Our solutions for video analysis in sports generate lots of video files of athletes from different perspectives. This gave one of our working students from the University of Leipzig the idea for his master's thesis: Would it be possible to use the existing data to create a training data set for neural networks so that poses taken can be recognized automatically?
Usually, AIs (artificial intelligences) use images from one or more perspectives for 3D pose extraction; the algorithm recognizes the joints, calculates 3D coordinates from them and can thus determine the pose assumed. Currently, there is still too little training data for the AIs, which leads to inaccurately recognized poses and errors.

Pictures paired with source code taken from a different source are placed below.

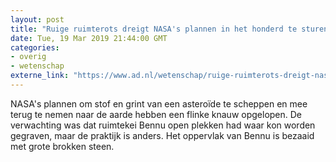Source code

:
 ```yaml
---
layout: post
title: "Ruige ruimterots dreigt NASA's plannen in het honderd te sturen"
date: Tue, 19 Mar 2019 21:44:00 GMT
categories: 
- overig 
- wetenschap 
externe_link: "https://www.ad.nl/wetenschap/ruige-ruimterots-dreigt-nasa-s-plannen-in-het-honderd-te-sturen~aaea961c/"
---
```


NASA's plannen om stof en grint van een asteroïde te scheppen en mee terug te nemen naar de aarde hebben een flinke knauw opgelopen. De verwachting was dat ruimtekei Bennu open plekken had waar kon worden gegraven, maar de praktijk is anders. Het oppervlak van Bennu is bezaaid met grote brokken steen.
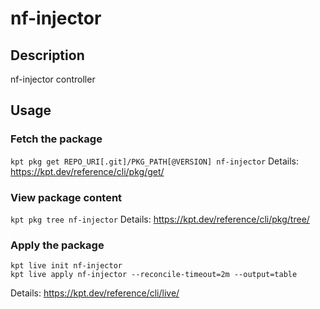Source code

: # nf-injector

## Description
nf-injector controller

## Usage

### Fetch the package
`kpt pkg get REPO_URI[.git]/PKG_PATH[@VERSION] nf-injector`
Details: https://kpt.dev/reference/cli/pkg/get/

### View package content
`kpt pkg tree nf-injector`
Details: https://kpt.dev/reference/cli/pkg/tree/

### Apply the package
```
kpt live init nf-injector
kpt live apply nf-injector --reconcile-timeout=2m --output=table
```
Details: https://kpt.dev/reference/cli/live/
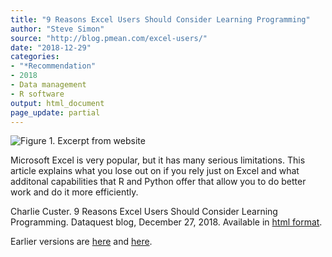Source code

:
 ```yaml
---
title: "9 Reasons Excel Users Should Consider Learning Programming"
author: "Steve Simon"
source: "http://blog.pmean.com/excel-users/"
date: "2018-12-29"
categories:
- "*Recommendation"
- 2018
- Data management
- R software
output: html_document
page_update: partial
---
```


![Figure 1. Excerpt from website](http://www.pmean.com/new-images/18/excel-users01.png)

<div class="notes">

Microsoft Excel is very popular, but it has many serious limitations.
This article explains what you lose out on if you rely just on Excel and
what additonal capabilities that R and Python offer that allow you to do
better work and do it more efficiently.

Charlie Custer. 9 Reasons Excel Users Should Consider Learning Programming. Dataquest blog, December 27, 2018. Available in [html
format][cus1].

[cus1]: https://www.dataquest.io/blog/9-reasons-excel-users-should-consider-learning-programming/

Earlier versions are [here][sim1] and [here][sim2].
 
[sim1]: http://blog.pmean.com/excel-users/
[sim2]: http://new.pmean.com/excel-users/
 
</div>
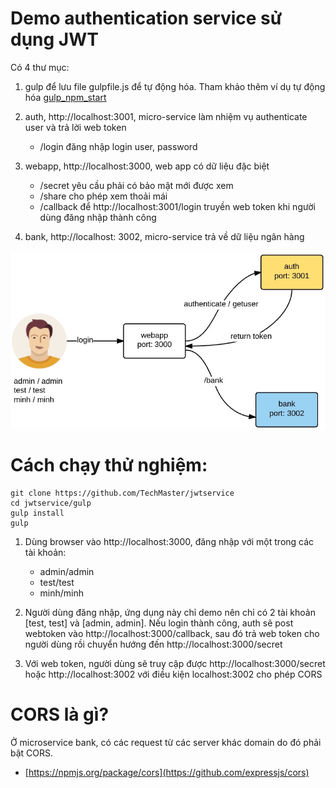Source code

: # Demo authentication service sử dụng JWT

Có 4 thư mục:
1. gulp để lưu file gulpfile.js để tự động hóa. Tham khảo thêm ví dụ tự động hóa [gulp_npm_start](https://github.com/TechMaster/gulp_npm_start)
2. auth, http://localhost:3001, micro-service làm nhiệm vụ authenticate user và trả lời web token
    - /login  đăng nhập login user, password
    
3. webapp, http://localhost:3000, web app có dữ liệu đặc biệt
    - /secret yêu cầu phải có bảo mật mới được xem
    - /share cho phép xem thoải mái
    - /callback để http://localhost:3001/login truyền web token khi người dùng đăng nhập thành công
4. bank, http://localhost: 3002, micro-service trả về dữ liệu ngân hàng

 ![diagram](diagram.jpg)    
     

# Cách chạy thử nghiệm:

```
git clone https://github.com/TechMaster/jwtservice
cd jwtservice/gulp
gulp install
gulp
```

1. Dùng browser vào http://localhost:3000, đăng nhập với một trong các tài khoản:
    - admin/admin
    - test/test
    - minh/minh

2. Người dùng đăng nhập, ứng dụng này chỉ demo nên chỉ có 2 tài khoản [test, test] và [admin, admin]. Nếu login thành công, auth sẽ
post webtoken vào http://localhost:3000/callback, sau đó trả web token cho người dùng rồi chuyển hướng đến http://localhost:3000/secret

3. Với web token, người dùng sẽ truy cập được http://localhost:3000/secret hoặc http://localhost:3002 với điều kiện localhost:3002 cho phép CORS

# CORS là gì?

Ở microservice bank, có các request từ các server khác domain do đó phải bật CORS.
- [https://npmjs.org/package/cors](https://github.com/expressjs/cors)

For example, a headstand causes problems in the calculation because the orientation of the body is different than learned from training data - head down, legs up. Another example that often confuses the algorithms is the occlusion of body parts. For example, if body parts are obscured by objects (ex. soccer ball, bubbles while swimming, etc.), the AI cannot recognize joints correctly and an incorrectly calculated pose results.
Training data for reliable 3D pose recognition
Therefore, the question was: is it possible to create training datasets from the existing video data to reliably train the algorithms in 3D pose recognition?
Several steps were necessary to create training data from the videos:
- Camera calibration
- Selection of image pairs for pose extraction
- Drawing joint coordinates into images
- Determination of the 3D coordinates of a joint
- Rendering of the extracted 3D skeleton for visual analysis
In order to create training data sets, the joints of the athletes were to be marked by hand in the existing videos and an algorithm was to calculate the corresponding joints of the 3D model from this. The problem: The positions of the cameras in relation to each other or to the object were unknown and thus the perspectives could not be set in relation to each other. As a solution, algorithms were used that calculate this relation on the basis of visual axes or defined patterns.
For the pose determination, several videos were played synchronously with a special video player and matching images were determined. In these images, the joints were then marked by hand. This means 21 joints and 19 bones per skeleton. Marking is therefore very time-consuming and also causes deviations, because it is very difficult to determine the exact position of the joints. Once all the joints have been marked, the 3D points are calculated using triangulation.
At the end you get the 3D coordinates of a skeleton from the two videos. These are rendered as stick figures in a 3D model. This data, together with the images, can be used to train AIs. These AIs are then used, for example, in the field of augmented reality or computer vision (e.g. load measurement of joints, gesture recognition).

Results of the development
At the end of his research our student came to the conclusion that with the chosen method the basic pose can be extracted (whether the athlete is sitting, standing, running, etc.), but accurate measurements are not possible this way, because the joint distances were partly calculated incorrectly and the bone length varies this way. The accuracy of the AI can hardly be improved in this way. Optimization approaches could be more perspectives and a better camera calibration.
Initial findings on camera calibration and projection calculation from this master's thesis have already been used in ski jumping - as a control of position trackers of ski jumpers. The video player component developed alongside the master thesis was also incorporated into our multicamera system utilius kiwano.